Anticholinergic drugs - for example, oxybutynin, which is used to treat urge urinary incontinence - should be used with caution for patients with reflux indigestion (British Medical Association and Royal Pharmaceutical Society of Great Britain, 2003). Initially these drugs were not included in Ms Sims’ treatment plan. However, it is possible to prescribe an anticholinergic drug to someone with reflux indigestion as long as the patient is aware of possible side-effects and the medication is reviewed regularly.

Ms Sims’ GP was asked to review the prescription for doxazosin and prescribe a course of oestrogen cream for her atrophic vaginitis.

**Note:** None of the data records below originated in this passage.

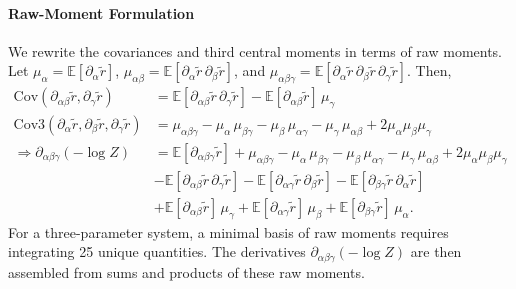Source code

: \documentclass{article}
\begin{document}
\paragraph{Raw-Moment Formulation}

We rewrite the covariances and third central moments in terms of raw moments.
Let $\mu_{\alpha} = \mathbb{E}[\partial_{\alpha} \tilde{r}]$, $\mu_{\alpha\beta} = \mathbb{E}[\partial_{\alpha} \tilde{r} \, \partial_{\beta} \tilde{r}]$, and $\mu_{\alpha\beta\gamma} = \mathbb{E}[\partial_{\alpha} \tilde{r} \, \partial_{\beta} \tilde{r} \, \partial_{\gamma} \tilde{r}]$.
Then,
%
\begin{align}
  \mathrm{Cov}(\partial_{\alpha\beta} \tilde{r}, \partial_{\gamma} \tilde{r})                         & = \mathbb{E}[\partial_{\alpha\beta} \tilde{r} \, \partial_{\gamma} \tilde{r}] - \mathbb{E}[\partial_{\alpha\beta} \tilde{r}] \, \mu_{\gamma}                                                                                                                                        \\
  \mathrm{Cov3}(\partial_{\alpha} \tilde{r}, \partial_{\beta} \tilde{r}, \partial_{\gamma} \tilde{r}) & = \mu_{\alpha\beta\gamma} - \mu_{\alpha} \, \mu_{\beta\gamma} - \mu_{\beta} \, \mu_{\alpha\gamma} - \mu_{\gamma} \, \mu_{\alpha\beta} + 2 \mu_{\alpha} \mu_{\beta} \mu_{\gamma}                                                                                                     \\
  \Rightarrow \partial_{\alpha\beta\gamma} (-\log Z)                                                  & = \mathbb{E}[\partial_{\alpha\beta\gamma} \tilde{r}] + \mu_{\alpha\beta\gamma} - \mu_{\alpha} \, \mu_{\beta\gamma} - \mu_{\beta} \, \mu_{\alpha\gamma} - \mu_{\gamma} \, \mu_{\alpha\beta} + 2 \mu_{\alpha} \mu_{\beta} \mu_{\gamma} \label{eq:neglogz-third-derivative-raw-moment} \\
                                                                                                      & - \mathbb{E}[\partial_{\alpha\beta} \tilde{r} \, \partial_{\gamma} \tilde{r}] - \mathbb{E}[\partial_{\alpha\gamma} \tilde{r} \, \partial_{\beta} \tilde{r}] - \mathbb{E}[\partial_{\beta\gamma} \tilde{r} \, \partial_{\alpha} \tilde{r}] \nonumber                                 \\
                                                                                                      & + \mathbb{E}[\partial_{\alpha\beta} \tilde{r}] \, \mu_{\gamma} + \mathbb{E}[\partial_{\alpha\gamma} \tilde{r}] \, \mu_{\beta} + \mathbb{E}[\partial_{\beta\gamma} \tilde{r}] \, \mu_{\alpha}. \nonumber
\end{align}
%
For a three-parameter system, a minimal basis of raw moments requires integrating 25 unique quantities.
The derivatives $\partial_{\alpha\beta\gamma} (-\log Z)$ are then assembled from sums and products of these raw moments.
\end{document}
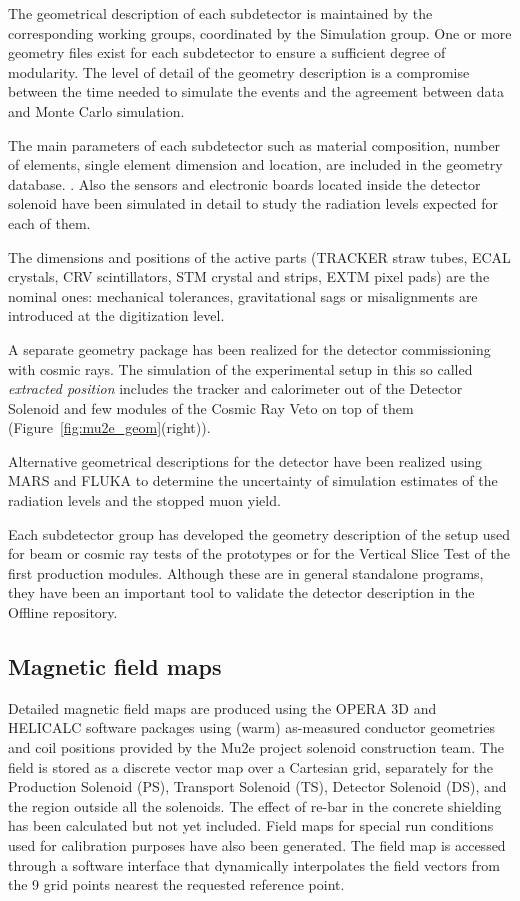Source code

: The geometrical description of each subdetector is maintained by the corresponding working groups, coordinated by the Simulation group. One or more geometry files exist for each subdetector to ensure a sufficient degree of modularity. The level of detail of the geometry description is a compromise between the time needed to simulate the events and the agreement between data and Monte Carlo simulation.

The main parameters of each subdetector such as material composition, number of elements, single element dimension and location, are included in the geometry database. . Also the sensors and electronic boards located inside the detector solenoid have been simulated in detail to study the radiation levels expected for each of them.  

The dimensions and positions of the active parts (TRACKER straw tubes, ECAL crystals, CRV scintillators, STM crystal and strips, EXTM pixel pads)  are the nominal ones: mechanical tolerances, gravitational sags or misalignments are introduced at the digitization level.

A separate geometry package has been realized for the detector commissioning with cosmic rays.  The simulation of the experimental setup  in this so called {\em extracted position} includes the tracker and calorimeter out of the Detector Solenoid and few modules of the Cosmic Ray Veto on top of them (Figure~\ref{fig:mu2e_geom}(right)).

Alternative geometrical descriptions for the detector have been realized using MARS and FLUKA to determine the uncertainty of simulation estimates of the radiation levels and the stopped muon yield.

Each subdetector group has developed the geometry description of the setup used for beam or cosmic ray tests of the prototypes or for the Vertical Slice Test of the first production modules. Although these are in general standalone programs, they have been an important tool to validate the detector description in the Offline repository.  

\subsection{ Magnetic field maps}

Detailed magnetic field maps are produced using the OPERA 3D \cite{opera3D} and HELICALC \cite{helicalc}  software packages using (warm) as-measured conductor geometries and coil positions provided by the Mu2e project solenoid construction team.  The field is stored as a discrete vector map over a Cartesian grid, separately for the Production Solenoid (PS), Transport Solenoid (TS), Detector Solenoid (DS), and the region outside all the solenoids.  The effect of re-bar in the concrete shielding has been calculated but not yet included.  Field maps for special run conditions used for calibration purposes have also been generated. The field map is accessed through a software interface that dynamically interpolates the field vectors from the 9 grid points nearest the requested reference point.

Performing an initial assessment is just the start of the management of continence problems. Evaluation of the treatment plan can provide patient contact, support and a chance to motivate the patient (Wilkinson, 1997). Ms Sims was reviewed after three months and her treatment was modified to include an anticholinergic drug - used with caution - to treat her urge urinary incontinence.

Her next review showed a reduction in daytime frequency. After a further three months she reported normal daytime voiding with nocturia once at night. Symptoms associated with stress urinary incontinence were also reduced but were not cured. She is now trying to maintain her bladder habit without the use of anticholinergic drugs.